### Dataset entries
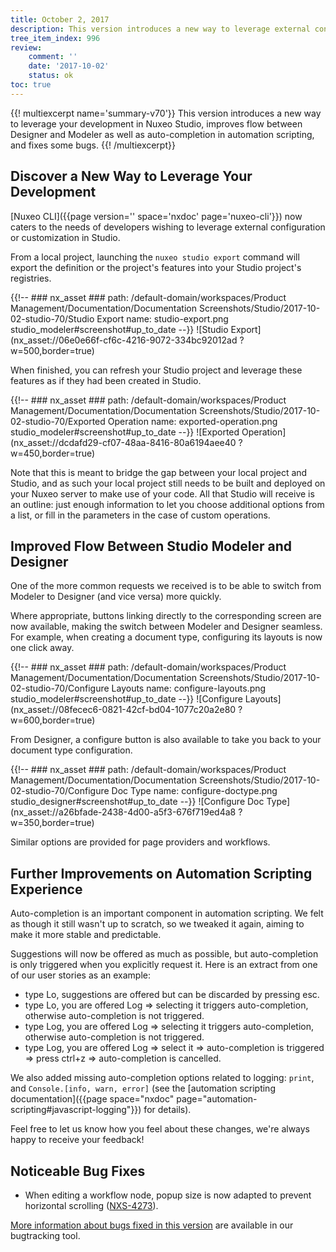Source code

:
 ```yaml
---
title: October 2, 2017
description: This version introduces a new way to leverage external configuration/customization in Studio, improves auto-completion in scripting and flow between Modeler and Designer.
tree_item_index: 996
review:
    comment: ''
    date: '2017-10-02'
    status: ok
toc: true
---
```


{{! multiexcerpt name='summary-v70'}}
This version introduces a new way to leverage your development in Nuxeo Studio, improves flow between Designer and Modeler as well as auto-completion in automation scripting, and fixes some bugs.
{{! /multiexcerpt}}

## Discover a New Way to Leverage Your Development
[Nuxeo CLI]({{page version='' space='nxdoc' page='nuxeo-cli'}}) now caters to the needs of developers wishing to leverage external configuration or customization in Studio.

From a local project, launching the `nuxeo studio export` command will export the definition or the project's features into your Studio project's registries.

{{!--     ### nx_asset ###
    path: /default-domain/workspaces/Product Management/Documentation/Documentation Screenshots/Studio/2017-10-02-studio-70/Studio Export
    name: studio-export.png
    studio_modeler#screenshot#up_to_date
--}}
![Studio Export](nx_asset://06e0e66f-cf6c-4216-9072-334bc92012ad ?w=500,border=true)

When finished, you can refresh your Studio project and leverage these features as if they had been created in Studio.

{{!--     ### nx_asset ###
    path: /default-domain/workspaces/Product Management/Documentation/Documentation Screenshots/Studio/2017-10-02-studio-70/Exported Operation
    name: exported-operation.png
    studio_modeler#screenshot#up_to_date
--}}
![Exported Operation](nx_asset://dcdafd29-cf07-48aa-8416-80a6194aee40 ?w=450,border=true)

Note that this is meant to bridge the gap between your local project and Studio, and as such your local project still needs to be built and deployed on your Nuxeo server to make use of your code. All that Studio will receive is an outline: just enough information to let you choose additional options from a list, or fill in the parameters in the case of custom operations.

## Improved Flow Between Studio Modeler and Designer
One of the more common requests we received is to be able to switch from Modeler to Designer (and vice versa) more quickly.

Where appropriate, buttons linking directly to the corresponding screen are now available, making the switch between Modeler and Designer seamless. For example, when creating a document type, configuring its layouts is now one click away.

{{!--     ### nx_asset ###
    path: /default-domain/workspaces/Product Management/Documentation/Documentation Screenshots/Studio/2017-10-02-studio-70/Configure Layouts
    name: configure-layouts.png
    studio_modeler#screenshot#up_to_date
--}}
![Configure Layouts](nx_asset://08fecec6-0821-42cf-bd04-1077c20a2e80 ?w=600,border=true)

From Designer, a configure button is also available to take you back to your document type configuration.

{{!--     ### nx_asset ###
    path: /default-domain/workspaces/Product Management/Documentation/Documentation Screenshots/Studio/2017-10-02-studio-70/Configure Doc Type
    name: configure-doctype.png
    studio_designer#screenshot#up_to_date
--}}
![Configure Doc Type](nx_asset://a26bfade-2438-4d00-a5f3-676f719ed4a8 ?w=350,border=true)

Similar options are provided for page providers and workflows.

## Further Improvements on Automation Scripting Experience
Auto-completion is an important component in automation scripting. We felt as though it still wasn't up to scratch, so we tweaked it again, aiming to make it more stable and predictable.

Suggestions will now be offered as much as possible, but auto-completion is only triggered when you explicitly request it. Here is an extract from one of our user stories as an example:

- type Lo, suggestions are offered but can be discarded by pressing esc.
- type Lo, you are offered Log => selecting it triggers auto-completion, otherwise auto-completion is not triggered.
- type Log, you are offered Log => selecting it triggers auto-completion, otherwise auto-completion is not triggered.
- type Log, you are offered Log => select it => auto-completion is triggered => press ctrl+z => auto-completion is cancelled.

We also added missing auto-completion options related to logging: `print`, and `Console.[info, warn, error]` (see the [automation scripting documentation]({{page space="nxdoc" page="automation-scripting#javascript-logging"}}) for details).

Feel free to let us know how you feel about these changes, we're always happy to receive your feedback!

## Noticeable Bug Fixes

- When editing a workflow node, popup size is now adapted to prevent horizontal scrolling ([NXS-4273](https://jira.nuxeo.com/browse/NXS-4273)).

[More information about bugs fixed in this version](https://jira.nuxeo.com/issues/?jql=fixVersion%20%3D%20%2270%22%20AND%20project%20%3D%20NXS) are available in our bugtracking tool.
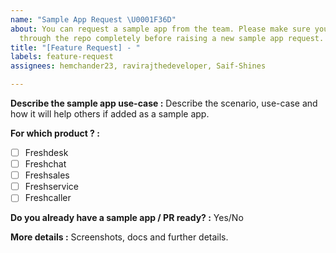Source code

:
 ```yaml
---
name: "Sample App Request \U0001F36D"
about: You can request a sample app from the team. Please make sure you have gone
  through the repo completely before raising a new sample app request.
title: "[Feature Request] - "
labels: feature-request
assignees: hemchander23, ravirajthedeveloper, Saif-Shines

---
```


**Describe the sample app use-case :**
Describe the scenario, use-case and how it will help others if added as a sample app. 

**For which product ? :**
- [ ] Freshdesk
- [ ] Freshchat
- [ ] Freshsales
- [ ] Freshservice
- [ ] Freshcaller

**Do you already have a sample app / PR ready? :**
Yes/No

**More details :**
Screenshots, docs and further details.
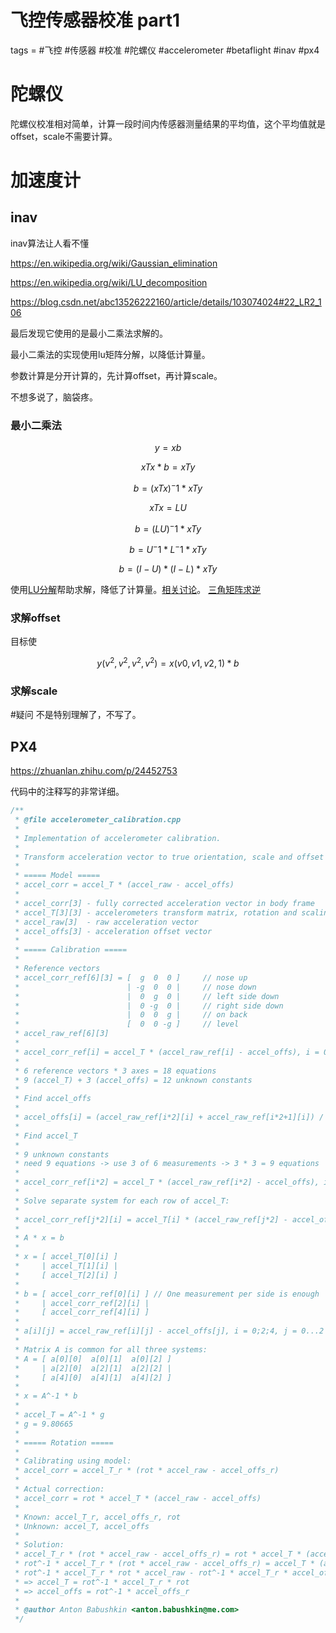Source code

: # 飞控传感器校准 part1
tags = #飞控 #传感器 #校准 #陀螺仪 #accelerometer #betaflight #inav #px4

# 陀螺仪

陀螺仪校准相对简单，计算一段时间内传感器测量结果的平均值，这个平均值就是offset，scale不需要计算。

# 加速度计
## inav
inav算法让人看不懂

https://en.wikipedia.org/wiki/Gaussian_elimination

https://en.wikipedia.org/wiki/LU_decomposition

https://blog.csdn.net/abc13526222160/article/details/103074024#22_LR2_106

最后发现它使用的是最小二乘法求解的。

最小二乘法的实现使用lu矩阵分解，以降低计算量。

参数计算是分开计算的，先计算offset，再计算scale。

不想多说了，脑袋疼。

### 最小二乘法

$$ y=xb $$

$$ xTx*b = xTy $$

$$ b = (xTx)^-1*xTy $$

$$ xTx = LU $$

$$ b = (LU)^-1*xTy $$

$$ b = U^-1 * L^-1 * xTy $$

$$ b = (I-U) * (I-L) * xTy $$

使用[LU分解](https://en.wikipedia.org/wiki/LU_decomposition)帮助求解，降低了计算量。[相关讨论](https://math.stackexchange.com/questions/2040363/comparing-lu-or-qr-decompositions-for-solving-least-squares)。
[三角矩阵求逆](https://math.stackexchange.com/questions/47543/getting-the-inverse-of-a-lower-upper-triangular-matrix)

### 求解offset
目标使

$$ y(v^2,v^2,v^2,v^2) = x(v0,v1,v2,1) * b $$

### 求解scale
#疑问 不是特别理解了，不写了。

## PX4

https://zhuanlan.zhihu.com/p/24452753

代码中的注释写的非常详细。
```c
/**
 * @file accelerometer_calibration.cpp
 *
 * Implementation of accelerometer calibration.
 *
 * Transform acceleration vector to true orientation, scale and offset
 *
 * ===== Model =====
 * accel_corr = accel_T * (accel_raw - accel_offs)
 *
 * accel_corr[3] - fully corrected acceleration vector in body frame
 * accel_T[3][3] - accelerometers transform matrix, rotation and scaling transform
 * accel_raw[3]  - raw acceleration vector
 * accel_offs[3] - acceleration offset vector
 *
 * ===== Calibration =====
 *
 * Reference vectors
 * accel_corr_ref[6][3] = [  g  0  0 ]     // nose up
 *                        | -g  0  0 |     // nose down
 *                        |  0  g  0 |     // left side down
 *                        |  0 -g  0 |     // right side down
 *                        |  0  0  g |     // on back
 *                        [  0  0 -g ]     // level
 * accel_raw_ref[6][3]
 *
 * accel_corr_ref[i] = accel_T * (accel_raw_ref[i] - accel_offs), i = 0...5
 *
 * 6 reference vectors * 3 axes = 18 equations
 * 9 (accel_T) + 3 (accel_offs) = 12 unknown constants
 *
 * Find accel_offs
 *
 * accel_offs[i] = (accel_raw_ref[i*2][i] + accel_raw_ref[i*2+1][i]) / 2
 *
 * Find accel_T
 *
 * 9 unknown constants
 * need 9 equations -> use 3 of 6 measurements -> 3 * 3 = 9 equations
 *
 * accel_corr_ref[i*2] = accel_T * (accel_raw_ref[i*2] - accel_offs), i = 0...2
 *
 * Solve separate system for each row of accel_T:
 *
 * accel_corr_ref[j*2][i] = accel_T[i] * (accel_raw_ref[j*2] - accel_offs), j = 0...2
 *
 * A * x = b
 *
 * x = [ accel_T[0][i] ]
 *     | accel_T[1][i] |
 *     [ accel_T[2][i] ]
 *
 * b = [ accel_corr_ref[0][i] ] // One measurement per side is enough
 *     | accel_corr_ref[2][i] |
 *     [ accel_corr_ref[4][i] ]
 *
 * a[i][j] = accel_raw_ref[i][j] - accel_offs[j], i = 0;2;4, j = 0...2
 *
 * Matrix A is common for all three systems:
 * A = [ a[0][0]  a[0][1]  a[0][2] ]
 *     | a[2][0]  a[2][1]  a[2][2] |
 *     [ a[4][0]  a[4][1]  a[4][2] ]
 *
 * x = A^-1 * b
 *
 * accel_T = A^-1 * g
 * g = 9.80665
 *
 * ===== Rotation =====
 *
 * Calibrating using model:
 * accel_corr = accel_T_r * (rot * accel_raw - accel_offs_r)
 *
 * Actual correction:
 * accel_corr = rot * accel_T * (accel_raw - accel_offs)
 *
 * Known: accel_T_r, accel_offs_r, rot
 * Unknown: accel_T, accel_offs
 *
 * Solution:
 * accel_T_r * (rot * accel_raw - accel_offs_r) = rot * accel_T * (accel_raw - accel_offs)
 * rot^-1 * accel_T_r * (rot * accel_raw - accel_offs_r) = accel_T * (accel_raw - accel_offs)
 * rot^-1 * accel_T_r * rot * accel_raw - rot^-1 * accel_T_r * accel_offs_r = accel_T * accel_raw - accel_T * accel_offs)
 * => accel_T = rot^-1 * accel_T_r * rot
 * => accel_offs = rot^-1 * accel_offs_r
 *
 * @author Anton Babushkin <anton.babushkin@me.com>
 */
```
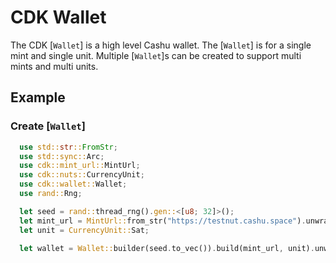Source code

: # CDK Wallet

The CDK [`Wallet`] is a high level Cashu wallet. The [`Wallet`] is for a single mint and single unit. Multiple [`Wallet`]s can be created to support multi mints and multi units.


## Example

### Create [`Wallet`]
```rust
  use std::str::FromStr;
  use std::sync::Arc;
  use cdk::mint_url::MintUrl;
  use cdk::nuts::CurrencyUnit;
  use cdk::wallet::Wallet;
  use rand::Rng;

  let seed = rand::thread_rng().gen::<[u8; 32]>();
  let mint_url = MintUrl::from_str("https://testnut.cashu.space").unwrap();
  let unit = CurrencyUnit::Sat;

  let wallet = Wallet::builder(seed.to_vec()).build(mint_url, unit).unwrap();
```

### YOUR ASSIGNMENT
Check each line of the records above, and copy those that hold the word "external".

### RESULT FOR THIS EXERCISE
description: This version introduces a new way to leverage external configuration/customization in Studio, improves auto-completion in scripting and flow between Modeler and Designer.
[Nuxeo CLI]({{page version='' space='nxdoc' page='nuxeo-cli'}}) now caters to the needs of developers wishing to leverage external configuration or customization in Studio.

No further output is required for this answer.